■ **WORK ITEM**
From the records below, take each line where the string "boundary" shows up and copy it.

BEGIN TASK DATA

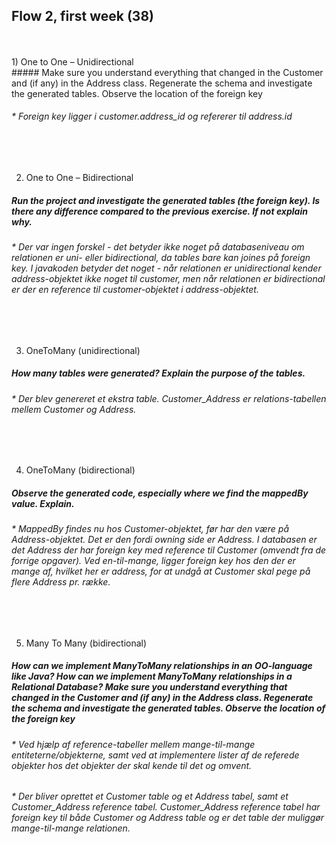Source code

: ## Flow 2, first week (38)
<br/>
<br/>
1) One to One – Unidirectional<br/>
##### Make sure you understand everything that changed in the Customer and (if any) in the Address class. Regenerate the schema and investigate the generated tables. Observe the location of the foreign key  

###### * Foreign key ligger i customer.address_id og refererer til address.id  
<br/>
<br/>

2) One to One – Bidirectional
##### Run the project and investigate the generated tables (the foreign key). Is there any difference compared to the previous exercise. If not explain why.

###### * Der var ingen forskel - det betyder ikke noget på databaseniveau om relationen er uni- eller bidirectional, da tables bare kan joines på foreign key. I javakoden betyder det noget - når relationen er unidirectional kender address-objektet ikke noget til customer, men når relationen er bidirectional er der en reference til customer-objektet i address-objektet. 
<br/>
<br/>

3) OneToMany (unidirectional)
##### How many tables were generated? Explain the purpose of the tables.

###### * Der blev genereret et ekstra table. Customer_Address er relations-tabellen mellem Customer og Address.
<br/>
<br/>

4) OneToMany (bidirectional)
##### Observe the generated code, especially where we find the mappedBy value. Explain.

###### * MappedBy findes nu hos Customer-objektet, før har den være på Address-objektet. Det er den fordi owning side er Address. I databasen er det Address der har foreign key med reference til Customer (omvendt fra de forrige opgaver). Ved en-til-mange, ligger foreign key hos den der er mange af, hvilket her er address, for at undgå at Customer skal pege på flere Address pr. række. 
<br/>
<br/>

5) Many To Many (bidirectional)
##### How can we implement ManyToMany relationships in an OO-language like Java? How can we implement ManyToMany relationships in a Relational Database? Make sure you understand everything that changed in the Customer and (if any) in the Address class. Regenerate the schema and investigate the generated tables. Observe the location of the foreign key

###### * Ved hjælp af reference-tabeller mellem mange-til-mange entiteterne/objekterne, samt ved at implementere lister af de referede objekter hos det objekter der skal kende til det og omvent. 

###### * Der bliver oprettet et Customer table og et Address tabel, samt et Customer_Address reference tabel. Customer_Address reference tabel har foreign key til både Customer og Address table og er det table der muliggør mange-til-mange relationen. 



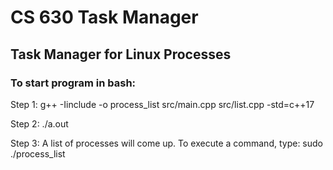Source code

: # CS 630 Task Manager

## Task Manager for Linux Processes

### To start program in bash:

Step 1:
g++ -Iinclude -o process_list src/main.cpp src/list.cpp -std=c++17

Step 2:
./a.out

Step 3:
A list of processes will come up. To execute a command, type: sudo ./process_list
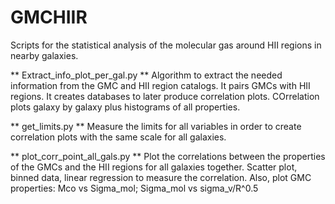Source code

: # GMCHIIR

Scripts for the statistical analysis of the molecular gas around HII regions in nearby galaxies.

** Extract_info_plot_per_gal.py **
Algorithm to extract the needed information from the GMC and HII region catalogs.
It pairs GMCs with HII regions. It creates databases to later produce correlation plots.
COrrelation plots galaxy by galaxy plus histograms of all properties.

** get_limits.py **
Measure the limits for all variables in order to create correlation plots with the
same scale for all galaxies.

** plot_corr_point_all_gals.py **
Plot the correlations between the properties of the GMCs and the HII regions for all galaxies together.
Scatter plot, binned data, linear regression to measure the correlation.
Also, plot GMC properties: Mco vs Sigma_mol; Sigma_mol vs sigma_v/R^0.5


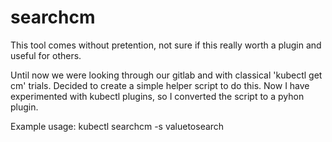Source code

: # searchcm

This tool comes without pretention, not sure if this really worth a plugin and useful for others.

Until now we were looking through our gitlab and with classical 'kubectl get cm' trials.
Decided to create a simple helper script to do this. 
Now I have experimented with kubectl plugins, so I converted the script to a pyhon plugin.

Example usage:
kubectl searchcm -s valuetosearch 
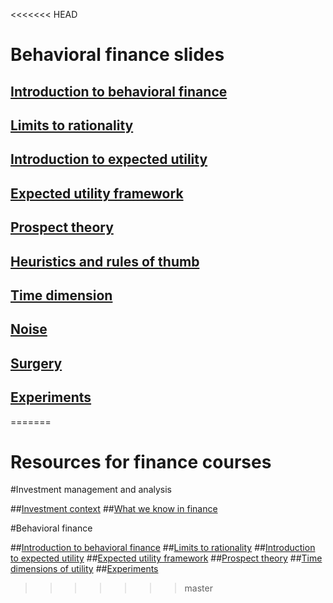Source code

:<<<<<<< HEAD
# Behavioral finance slides #

## [Introduction to behavioral finance](bf_intro.html)
## [Limits to rationality](limits_to_rationality.html)
## [Introduction to expected utility](intro_eu.html)
## [Expected utility framework](eu.html)
## [Prospect theory](prospect.html)
## [Heuristics and rules of thumb](heuristics.html)
## [Time dimension](time_utility.html)
## [Noise](noise.html)
## [Surgery](surgery.html)
## [Experiments](experiment.html)
=======
# Resources for finance courses #

#Investment management and analysis

##[Investment context](investment_context.html)
##[What we know in finance](whatweknow.html)

#Behavioral finance

##[Introduction to behavioral finance](bf_intro.html)
##[Limits to rationality](limits_to_rationality.html)
##[Introduction to expected utility](intro_eu.html)
##[Expected utility framework](eu.html)
##[Prospect theory](prospect.html)
##[Time dimensions of utility](time_utility.html)
##[Experiments](experiment.html)


>>>>>>> master


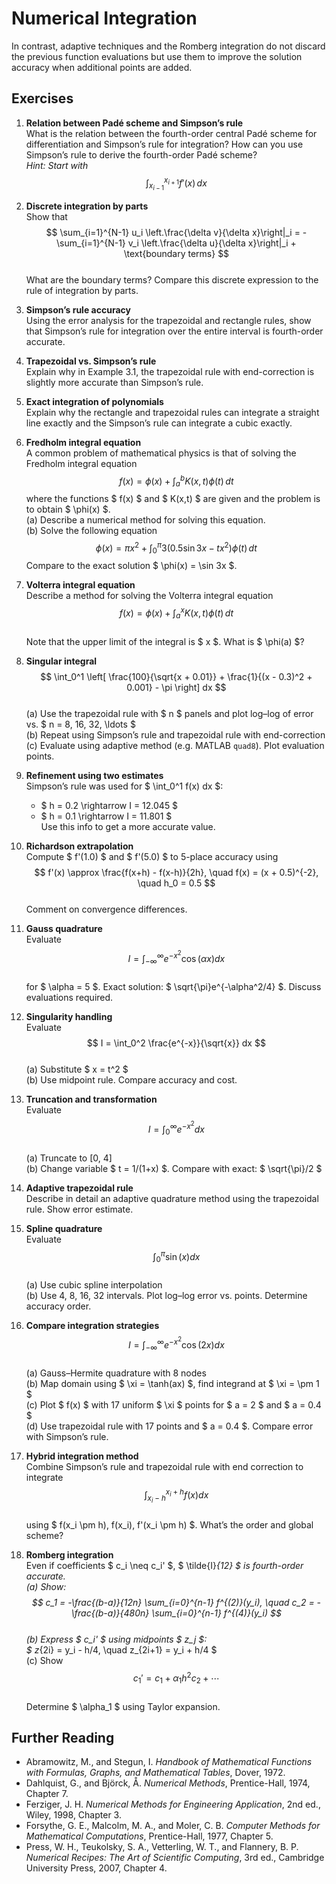 # Numerical Integration

In contrast, adaptive techniques and the Romberg integration do not discard the previous function evaluations but use them to improve the solution accuracy when additional points are added.

## Exercises

1. **Relation between Padé scheme and Simpson’s rule**  
   What is the relation between the fourth-order central Padé scheme for differentiation and Simpson’s rule for integration? How can you use Simpson’s rule to derive the fourth-order Padé scheme?  
   *Hint: Start with*  
   $$
   \int_{x_{i-1}}^{x_{i+1}} f'(x) \, dx
   $$

2. **Discrete integration by parts**  
   Show that  
   $$
   \sum_{i=1}^{N-1} u_i \left.\frac{\delta v}{\delta x}\right|_i = - \sum_{i=1}^{N-1} v_i \left.\frac{\delta u}{\delta x}\right|_i + \text{boundary terms}
   $$  
   What are the boundary terms? Compare this discrete expression to the rule of integration by parts.

3. **Simpson’s rule accuracy**  
   Using the error analysis for the trapezoidal and rectangle rules, show that Simpson’s rule for integration over the entire interval is fourth-order accurate.

4. **Trapezoidal vs. Simpson’s rule**  
   Explain why in Example 3.1, the trapezoidal rule with end-correction is slightly more accurate than Simpson’s rule.

5. **Exact integration of polynomials**  
   Explain why the rectangle and trapezoidal rules can integrate a straight line exactly and the Simpson’s rule can integrate a cubic exactly.

6. **Fredholm integral equation**  
   A common problem of mathematical physics is that of solving the Fredholm integral equation  
   $$
   f(x) = \phi(x) + \int_a^b K(x,t)\phi(t) \, dt
   $$
   where the functions $ f(x) $ and $ K(x,t) $ are given and the problem is to obtain $ \phi(x) $.  
   (a) Describe a numerical method for solving this equation.  
   (b) Solve the following equation  
   $$
   \phi(x) = \pi x^2 + \int_0^\pi 3(0.5 \sin 3x - tx^2)\phi(t) \, dt
   $$
   Compare to the exact solution $ \phi(x) = \sin 3x $.

7. **Volterra integral equation**  
   Describe a method for solving the Volterra integral equation  
   $$
   f(x) = \phi(x) + \int_a^x K(x,t)\phi(t) \, dt
   $$  
   Note that the upper limit of the integral is $ x $. What is $ \phi(a) $?

8. **Singular integral**  
   $$
   \int_0^1 \left[ \frac{100}{\sqrt{x + 0.01}} + \frac{1}{(x - 0.3)^2 + 0.001} - \pi \right] dx
   $$  
   (a) Use the trapezoidal rule with $ n $ panels and plot log–log of error vs. $ n = 8, 16, 32, \ldots $  
   (b) Repeat using Simpson’s rule and trapezoidal rule with end-correction  
   (c) Evaluate using adaptive method (e.g. MATLAB `quad8`). Plot evaluation points.

9. **Refinement using two estimates**  
   Simpson’s rule was used for $ \int_0^1 f(x) dx $:  
   - $ h = 0.2 \rightarrow I = 12.045 $  
   - $ h = 0.1 \rightarrow I = 11.801 $  
   Use this info to get a more accurate value.

10. **Richardson extrapolation**  
    Compute $ f'(1.0) $ and $ f'(5.0) $ to 5-place accuracy using  
    $$
    f'(x) \approx \frac{f(x+h) - f(x-h)}{2h}, \quad f(x) = (x + 0.5)^{-2}, \quad h_0 = 0.5
    $$  
    Comment on convergence differences.

11. **Gauss quadrature**  
    Evaluate  
    $$
    I = \int_{-\infty}^{\infty} e^{-x^2} \cos(\alpha x) dx
    $$  
    for $ \alpha = 5 $. Exact solution: $ \sqrt{\pi}e^{-\alpha^2/4} $. Discuss evaluations required.

12. **Singularity handling**  
    Evaluate  
    $$
    I = \int_0^2 \frac{e^{-x}}{\sqrt{x}} dx
    $$  
    (a) Substitute $ x = t^2 $  
    (b) Use midpoint rule. Compare accuracy and cost.

13. **Truncation and transformation**  
    Evaluate  
    $$
    I = \int_0^{\infty} e^{-x^2} dx
    $$  
    (a) Truncate to [0, 4]  
    (b) Change variable $ t = 1/(1+x) $. Compare with exact: $ \sqrt{\pi}/2 $

14. **Adaptive trapezoidal rule**  
    Describe in detail an adaptive quadrature method using the trapezoidal rule. Show error estimate.

15. **Spline quadrature**  
    Evaluate  
    $$
    \int_0^\pi \sin(x) dx
    $$  
    (a) Use cubic spline interpolation  
    (b) Use 4, 8, 16, 32 intervals. Plot log–log error vs. points. Determine accuracy order.

16. **Compare integration strategies**  
    $$
    I = \int_{-\infty}^{\infty} e^{-x^2} \cos(2x) dx
    $$  
    (a) Gauss–Hermite quadrature with 8 nodes  
    (b) Map domain using $ \xi = \tanh(ax) $, find integrand at $ \xi = \pm 1 $  
    (c) Plot $ f(x) $ with 17 uniform $ \xi $ points for $ a = 2 $ and $ a = 0.4 $  
    (d) Use trapezoidal rule with 17 points and $ a = 0.4 $. Compare error with Simpson’s rule.

17. **Hybrid integration method**  
    Combine Simpson’s rule and trapezoidal rule with end correction to integrate  
    $$
    \int_{x_i-h}^{x_i+h} f(x) dx
    $$  
    using $ f(x_i \pm h), f(x_i), f'(x_i \pm h) $. What’s the order and global scheme?

18. **Romberg integration**  
    Even if coefficients $ c_i \neq c_i' $, $ \tilde{I}_{12} $ is fourth-order accurate.  
    (a) Show:  
    $$
    c_1 = -\frac{(b-a)}{12n} \sum_{i=0}^{n-1} f^{(2)}(y_i), \quad c_2 = -\frac{(b-a)}{480n} \sum_{i=0}^{n-1} f^{(4)}(y_i)
    $$  
    (b) Express $ c_i' $ using midpoints $ z_j $:  
    $ z_{2i} = y_i - h/4, \quad z_{2i+1} = y_i + h/4 $  
    (c) Show  
    $$
    c_1' = c_1 + \alpha_1 h^2 c_2 + \cdots
    $$  
    Determine $ \alpha_1 $ using Taylor expansion.

## Further Reading

- Abramowitz, M., and Stegun, I. *Handbook of Mathematical Functions with Formulas, Graphs, and Mathematical Tables*, Dover, 1972.  
- Dahlquist, G., and Björck, Å. *Numerical Methods*, Prentice-Hall, 1974, Chapter 7.  
- Ferziger, J. H. *Numerical Methods for Engineering Application*, 2nd ed., Wiley, 1998, Chapter 3.  
- Forsythe, G. E., Malcolm, M. A., and Moler, C. B. *Computer Methods for Mathematical Computations*, Prentice-Hall, 1977, Chapter 5.  
- Press, W. H., Teukolsky, S. A., Vetterling, W. T., and Flannery, B. P. *Numerical Recipes: The Art of Scientific Computing*, 3rd ed., Cambridge University Press, 2007, Chapter 4.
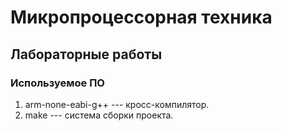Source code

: # Микропроцессорная техника 
## Лабораторные работы  

### Используемое ПО
1. arm-none-eabi-g++ --- кросс-компилятор.
1. make --- система сборки проекта.
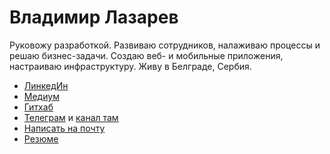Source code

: # Владимир Лазарев

Руковожу разработкой. Развиваю сотрудников, налаживаю процессы и решаю бизнес-задачи. Создаю веб- и мобильные приложения, настраиваю инфраструктуру. Живу в Белграде, Сербия.

-   [ЛинкедИн](https://www.linkedin.com/in/vladimir-lazarev/)
-   [Медиум](https://medium.com/@laidrivm)
-   [Гитхаб](https://github.com/laidrivm)
-   [Телеграм](https://t.me/laidrivm) и [канал там](https://t.me/laidrivm_pub)
-   [Написать на почту](mailto:laidrivm@gmail.com)
-   [Резюме](/cv-vladimir-lazarev-engineering-director.pdf)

END TASK DATA

■ **EXERCISE OUTPUT**
   \sum_{i=1}^{N-1} u_i \left.\frac{\delta v}{\delta x}\right|_i = - \sum_{i=1}^{N-1} v_i \left.\frac{\delta u}{\delta x}\right|_i + \text{boundary terms}
   What are the boundary terms? Compare this discrete expression to the rule of integration by parts.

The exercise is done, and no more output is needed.